In its 20-page briefing guide for emergency responders, the DEA declares that “it would only take 2 to 3 milligrams of fentanyl to induce respiratory depression, arrest, and possibly death.” That amount is “about the same as five to seven grains of table salt.”
Toxicologist Stolbach added some context: “Yes, two to three milligrams of fentanyl would be sufficient to make most people stop breathing if it found its way into the bloodstream. However, fentanyl just isn’t absorbed through skin into your blood quickly or efficiently enough to make this kind of dose possible from incidental contact. Fentanyl is absorbed much better by inhalation and through [mucous membranes] but we feel like these routes of exposure are much less likely with routine precautions and good common sense.”
Stolbach heads a committee formed by the American College of Medical Toxicology that will soon issue recommendations for protecting emergency responders from occupational exposure to fentanyl and its cousins.
But guidelines already exist, built on the twin pillars of proper protective equipment and good judgment. Depending on the situation, that equipment may range from gloves, safety glasses, and a dust mask all the way to hazmat suits with breathing gear.
“Fentanyl can be handled safely with proper training and equipment,” says the DEA guide for emergency responders.
The rub, of course, is that the opioid epidemic is unprecedented and evolving.

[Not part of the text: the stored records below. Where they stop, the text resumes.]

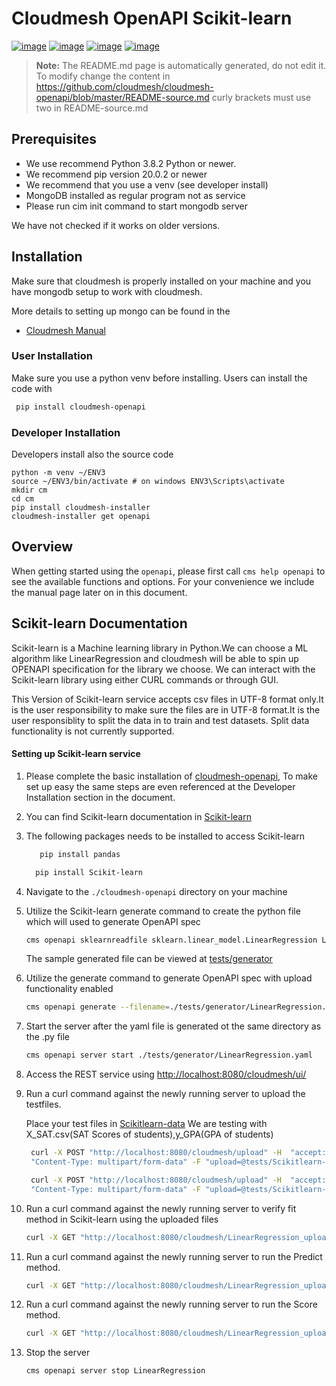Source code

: # Cloudmesh OpenAPI Scikit-learn 


[![image](https://img.shields.io/travis/TankerHQ/cloudmesh-openapi.svg?branch=master)](https://travis-ci.org/TankerHQ/cloudmesh-openapi)
[![image](https://img.shields.io/pypi/pyversions/cloudmesh-openapi.svg)](https://pypi.org/project/cloudmesh-openapi)
[![image](https://img.shields.io/pypi/v/cloudmesh-openapi.svg)](https://pypi.org/project/cloudmesh-openapi/)
[![image](https://img.shields.io/github/license/TankerHQ/python-cloudmesh-openapi.svg)](https://github.com/TankerHQ/python-cloudmesh-openapi/blob/master/LICENSE)



> **Note:** The README.md page is automatically generated, do not edit it.
> To modify  change the content in
> <https://github.com/cloudmesh/cloudmesh-openapi/blob/master/README-source.md>
> curly brackets must use two in README-source.md


## Prerequisites

* We use recommend Python 3.8.2 Python or newer.
* We recommend pip version 20.0.2 or newer
* We recommend that you use a venv (see developer install)
* MongoDB installed as regular program not as service
* Please run cim init command to start mongodb server

We have not checked if it works on older versions.

## Installation

Make sure that cloudmesh is properly installed on your machine and you
have mongodb setup to work with cloudmesh.

More details to setting up mongo can be found in the

* [Cloudmesh Manual](https://cloudmesh.github.io/cloudmesh-manual/installation/install.html)

###  User Installation

Make sure you use a python venv before installing. Users can install the
code with

```bash
 pip install cloudmesh-openapi
```


### Developer Installation

Developers install also the source code

```
python -m venv ~/ENV3
source ~/ENV3/bin/activate # on windows ENV3\Scripts\activate
mkdir cm
cd cm
pip install cloudmesh-installer
cloudmesh-installer get openapi 
```

## Overview

When getting started using the `openapi`, please first call `cms help
openapi` to see the available functions and options. For your
convenience we include the manual page later on in this document.


## Scikit-learn Documentation

Scikit-learn is a Machine learning library in Python.We can choose a ML algorithm like LinearRegression and cloudmesh
will be able to spin up OPENAPI specification for the library we choose.
We can interact with the Scikit-learn library using either CURL commands or through GUI.

This Version of Scikit-learn service accepts csv files in UTF-8 format only.It is the user responsibility to make
sure the files are in UTF-8 format.It is the user responsiblity to split the data in to train and test datasets.
Split data functionality is not currently supported.

#### Setting up Scikit-learn service

1. Please complete the basic installation of  [cloudmesh-openapi](https://github.com/cloudmesh/cloudmesh-openapi),
   To make set up easy the same steps are even referenced at the Developer Installation section in the document.

2. You can find Scikit-learn documentation in [Scikit-learn](https://scikit-learn.org/dev/modules/classes.html)

3. The following packages needs to be installed to access Scikit-learn

    ```bash
       pip install pandas
    ```
    ```bash
      pip install Scikit-learn
    ```

4. Navigate to the `./cloudmesh-openapi` directory on your machine

5. Utilize the Scikit-learn generate command to create the python file which will used to generate OpenAPI spec

    ```bash
    cms openapi sklearnreadfile sklearn.linear_model.LinearRegression Linregpytest
    ```
     
    The sample generated file can be viewed at [tests/generator](https://github.com/cloudmesh/cloudmesh-openapi/tree/master/tests/generator)
    
6. Utilize the generate command to generate OpenAPI spec with upload functionality enabled
     
    ```bash
    cms openapi generate --filename=./tests/generator/LinearRegression.py --all_functions --enable_upload
    ```

7. Start the server after the yaml file is generated ot the same directory as the .py file
    
    ```bash
    cms openapi server start ./tests/generator/LinearRegression.yaml
    ```
   
8. Access the REST service using [http://localhost:8080/cloudmesh/ui/](http://localhost:8080/cloudmesh/ui/)

9. Run a curl command against the newly running server to upload the testfiles.

   Place your test files in [Scikitlearn-data](https://github.com/cloudmesh/cloudmesh-openapi/tree/master/tests/Scikitlearn-data)
   We are testing with X_SAT.csv(SAT Scores of students),y_GPA(GPA of students)
   
   ```bash
    curl -X POST "http://localhost:8080/cloudmesh/upload" -H  "accept: text/plain" -H 
    "Content-Type: multipart/form-data" -F "upload=@tests/Scikitlearn-data/X_SAT.csv;type=text/csv"
    ```
   ```bash
    curl -X POST "http://localhost:8080/cloudmesh/upload" -H  "accept: text/plain" -H  
    "Content-Type: multipart/form-data" -F "upload=@tests/Scikitlearn-data/y_GPA.csv;type=text/csv"
    ```
   
10. Run a curl command against the newly running server to verify fit method in Scikit-learn  using the uploaded files

    ```bash
    curl -X GET "http://localhost:8080/cloudmesh/LinearRegression_upload-enabled/fit?X=X_SAT&y=y_GPA" -H "accept: */*"
    ```
 
11. Run a curl command against the newly running server to run the Predict method.
    
    ```bash
    curl -X GET "http://localhost:8080/cloudmesh/LinearRegression_upload-enabled/predict?X=X_SAT" -H "accept: text/plain"
    ```
    
12. Run a curl command against the newly running server to run the Score method.

    ```bash
    curl -X GET "http://localhost:8080/cloudmesh/LinearRegression_upload-enabled/score?X=X_SAT&y=y_GPA" -H "accept: text/plain"   
    ```
    
13. Stop the server

    ```bash
    cms openapi server stop LinearRegression
    ```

In the United States in 2015, opioid overdoses killed 33,091 people, including 9,580 who used forms of fentanyl, according to federal data.
The National Institute for Occupational Safety and Health, the worker protection agency, says it “does not have enough empirical evidence to provide specific guidance for protection from exposure during every possible law enforcement operation.”
The uncertainties should prompt prudence, not panic, said Temple’s D’Orazio.
“Everyone is extrapolating what would happen without a lot of scientific evidence,” he said. “But we don’t need to jump to the conclusion that a little drug on your skin means you’ll require numerous doses of naloxone and potentially die.”